書体・レイアウト、新技術で改革 電子書籍読みやすく

「読書アシスト」は自動で階段状に改行し、読みやすくレイアウトする(芥川龍之介「羅生門」から)
「読書アシスト」は自動で階段状に改行し、読みやすくレイアウトする(芥川龍之介「羅生門」から)

スマートフォンやタブレット、パソコンなどを通じた読書を快適に変える新技術が相次いでいる。紙の本とはひと味違った読み心地を目指す改革は、電子書籍の新たな可能性を示す。

「電子書籍は全てが同じ見栄え。こういう読者に届けたい、という作者の思いを担保するパッケージがなかった」

7月、電子書籍に参入した出版社の星海社(東京・文京)。
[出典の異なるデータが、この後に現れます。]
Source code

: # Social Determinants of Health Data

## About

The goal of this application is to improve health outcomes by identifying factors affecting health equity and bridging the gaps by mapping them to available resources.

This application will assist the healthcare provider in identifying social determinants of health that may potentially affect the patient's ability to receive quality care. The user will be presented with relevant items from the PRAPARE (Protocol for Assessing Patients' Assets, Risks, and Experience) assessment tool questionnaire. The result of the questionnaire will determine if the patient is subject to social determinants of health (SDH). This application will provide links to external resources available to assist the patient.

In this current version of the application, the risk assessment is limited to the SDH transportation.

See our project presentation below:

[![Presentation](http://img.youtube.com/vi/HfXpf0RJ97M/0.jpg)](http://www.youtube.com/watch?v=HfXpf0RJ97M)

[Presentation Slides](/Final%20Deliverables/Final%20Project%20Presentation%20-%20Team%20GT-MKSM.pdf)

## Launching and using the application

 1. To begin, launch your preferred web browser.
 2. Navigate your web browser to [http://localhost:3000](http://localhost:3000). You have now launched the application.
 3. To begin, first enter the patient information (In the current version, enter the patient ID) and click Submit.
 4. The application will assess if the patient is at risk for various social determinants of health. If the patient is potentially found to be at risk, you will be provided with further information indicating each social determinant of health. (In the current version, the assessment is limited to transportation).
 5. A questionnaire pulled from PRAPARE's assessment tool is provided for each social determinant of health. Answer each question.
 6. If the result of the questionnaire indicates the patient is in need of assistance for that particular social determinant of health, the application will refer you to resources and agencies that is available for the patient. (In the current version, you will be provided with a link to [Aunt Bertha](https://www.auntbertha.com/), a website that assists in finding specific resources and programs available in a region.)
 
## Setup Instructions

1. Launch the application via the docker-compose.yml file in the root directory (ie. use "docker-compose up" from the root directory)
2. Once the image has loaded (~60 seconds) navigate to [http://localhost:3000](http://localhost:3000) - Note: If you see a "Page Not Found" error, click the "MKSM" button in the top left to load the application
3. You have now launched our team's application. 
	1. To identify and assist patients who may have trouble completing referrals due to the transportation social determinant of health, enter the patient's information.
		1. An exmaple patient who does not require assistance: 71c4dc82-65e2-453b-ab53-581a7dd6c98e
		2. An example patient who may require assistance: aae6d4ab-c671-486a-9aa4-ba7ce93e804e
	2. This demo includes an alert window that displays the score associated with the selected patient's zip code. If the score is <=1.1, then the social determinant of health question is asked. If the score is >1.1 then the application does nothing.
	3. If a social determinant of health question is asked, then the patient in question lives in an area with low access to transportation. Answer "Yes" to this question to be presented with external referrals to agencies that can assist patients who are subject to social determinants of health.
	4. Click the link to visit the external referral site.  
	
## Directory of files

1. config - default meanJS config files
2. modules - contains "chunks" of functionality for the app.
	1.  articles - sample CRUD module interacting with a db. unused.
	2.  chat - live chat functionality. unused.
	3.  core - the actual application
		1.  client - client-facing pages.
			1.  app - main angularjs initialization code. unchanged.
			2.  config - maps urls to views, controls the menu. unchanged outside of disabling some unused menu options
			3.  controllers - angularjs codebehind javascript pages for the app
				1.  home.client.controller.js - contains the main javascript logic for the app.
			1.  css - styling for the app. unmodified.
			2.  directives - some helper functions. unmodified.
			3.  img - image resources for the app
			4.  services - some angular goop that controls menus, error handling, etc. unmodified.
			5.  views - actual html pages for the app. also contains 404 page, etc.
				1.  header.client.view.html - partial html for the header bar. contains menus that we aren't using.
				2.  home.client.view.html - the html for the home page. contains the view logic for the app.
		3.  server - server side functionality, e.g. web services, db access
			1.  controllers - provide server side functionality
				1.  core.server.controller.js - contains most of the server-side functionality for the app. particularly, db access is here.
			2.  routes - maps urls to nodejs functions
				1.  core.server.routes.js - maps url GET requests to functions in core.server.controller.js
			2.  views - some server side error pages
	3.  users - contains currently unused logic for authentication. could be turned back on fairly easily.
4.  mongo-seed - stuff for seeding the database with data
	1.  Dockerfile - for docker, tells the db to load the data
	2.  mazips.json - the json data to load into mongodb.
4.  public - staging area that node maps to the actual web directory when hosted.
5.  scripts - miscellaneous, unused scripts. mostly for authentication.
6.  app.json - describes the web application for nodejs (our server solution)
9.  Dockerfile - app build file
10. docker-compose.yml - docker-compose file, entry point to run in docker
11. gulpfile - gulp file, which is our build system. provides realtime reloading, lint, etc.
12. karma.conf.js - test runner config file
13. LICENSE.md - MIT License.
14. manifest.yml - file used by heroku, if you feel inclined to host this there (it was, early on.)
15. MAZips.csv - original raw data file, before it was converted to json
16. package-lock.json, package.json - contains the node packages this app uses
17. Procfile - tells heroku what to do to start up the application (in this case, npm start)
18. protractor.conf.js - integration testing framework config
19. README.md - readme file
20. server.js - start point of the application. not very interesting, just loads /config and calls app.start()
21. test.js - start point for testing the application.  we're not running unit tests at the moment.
太田克史社長はこれまで漫画などを除き電子化せずにいた理由をそう話す。だが、その利便性は自身も実感するだけにもはや無視できない。「では何から変えるか。考えたとき、出版文化の根源である書体がテーマに上がった」

生み出したのは電子書籍専用のオリジナルフォントだ。アマゾンのサービス「キンドル」で販売する作品で導入し、通常フォントと選択できるようにした。開発を担当した星海社の紺野慎一氏は「電子の文字と紙の文字では、透過と反射で原理から異なる」と指摘。「電子で読むのにふさわしい書体の議論はまだまだこれからだが、風穴を開けるつもりで現時点の最適解を示した」と力を込める。

星海社の電子書籍用フォントで小説向けの「フミテ」
星海社のすっきりした書体の「なぎ」

曲線的で、余韻を感じさせる小説用「フミテ」、ノンフィクション用にはすっきりした「なぎ」と、2種類のフォントを用意した。かななどで導入し、漢字は凸版印刷が開発した既存の「凸版文久体」を使う。紺野氏は「電子書籍で使われることを念頭に作った文字」だと言う。

心地よい文字必要

太田社長は「ウェブの文章の多くは短いが、本は一息では読めない。長く走るには良い靴が必要なように、心地よく読書が続けられる文字が要る。電子書籍は読めればいい、という決めつけにメスを入れたい」と意気込む。

大日本印刷(DNP)の「読書アシスト」は、パソコンなどで文章を読む際、レイアウトを調整して読みやすくする技術だ。開発を担当した小林潤平氏は「画面で文字を読む機会が増えるなか、どうすれば快適に読めるか」という問題意識のもと、人の視知覚のメカニズムに基づき、2012年から研究を始めた。

通常の文章は、書き手が任意の位置で改行する。一方、「読書アシスト」は文節によってシステムが自動調整する。冒頭の文字や、一文中の文節を階段状に下げ、1行置きにうっすら背景色がつく。通常は400~600文字といわれている1分間の平均読書速度が、約1000文字まで向上するという。特にビジネスや教育分野を視野に、大量の文字を読む人の利便性向上を図る。

電子書籍への応用も可能だ。同社は10年にオンライン書店hontoを発足。同事業を担当する中島孝浩氏は「もっと速く、多く読めれば読む人が増え、紙の本とは異なる読書経験の充実につながるのでは」との思いがあったという。小説などはレイアウトも作品の世界を構成する重要な要素ゆえ、慎重にならざるを得ないが「読者が受け入れてくれるなら、表示方法を選択できるようにしたい」。

1行をスクロール

スマホでの読書を意識したレイアウトも登場した。デザイナーの岩下智氏が公開する「一行文庫」は縦方向に画面がスクロールする機能を使って小説を改行せずに全文、1行で読めるサイトだ。読みたい行だけにハイライトをかける読書補助具「リーディングトラッカー」が構想のきっかけで、1行に集中することで読みやすさを高めるという。

スマホを意識した「一行文庫」で読む芥川龍之介「羅生門」の冒頭

太宰治「走れメロス」など著作権が切れた名作を主に扱う。「短編がいい。(1行が長く戻って)読み返すのは難しいため、場面転換や登場人物が多い作品は向かない」と岩下氏。「先(の行)が見えない形態は、ホラーに適している」とみて、江戸川乱歩「白昼夢」なども掲載する。1行で読むことを念頭に置いたオリジナル作品も載せた。

出版科学研究所によると、19年の電子出版市場は3072億円で前年比23.9%増と大きく成長した。3割近い伸びのコミックに対して書籍は8.7%増と緩やかだが、伸びしろは大きい。「読み心地が快適だから」デジタルを選ぶ。そんな選択が広がっていくかもしれない。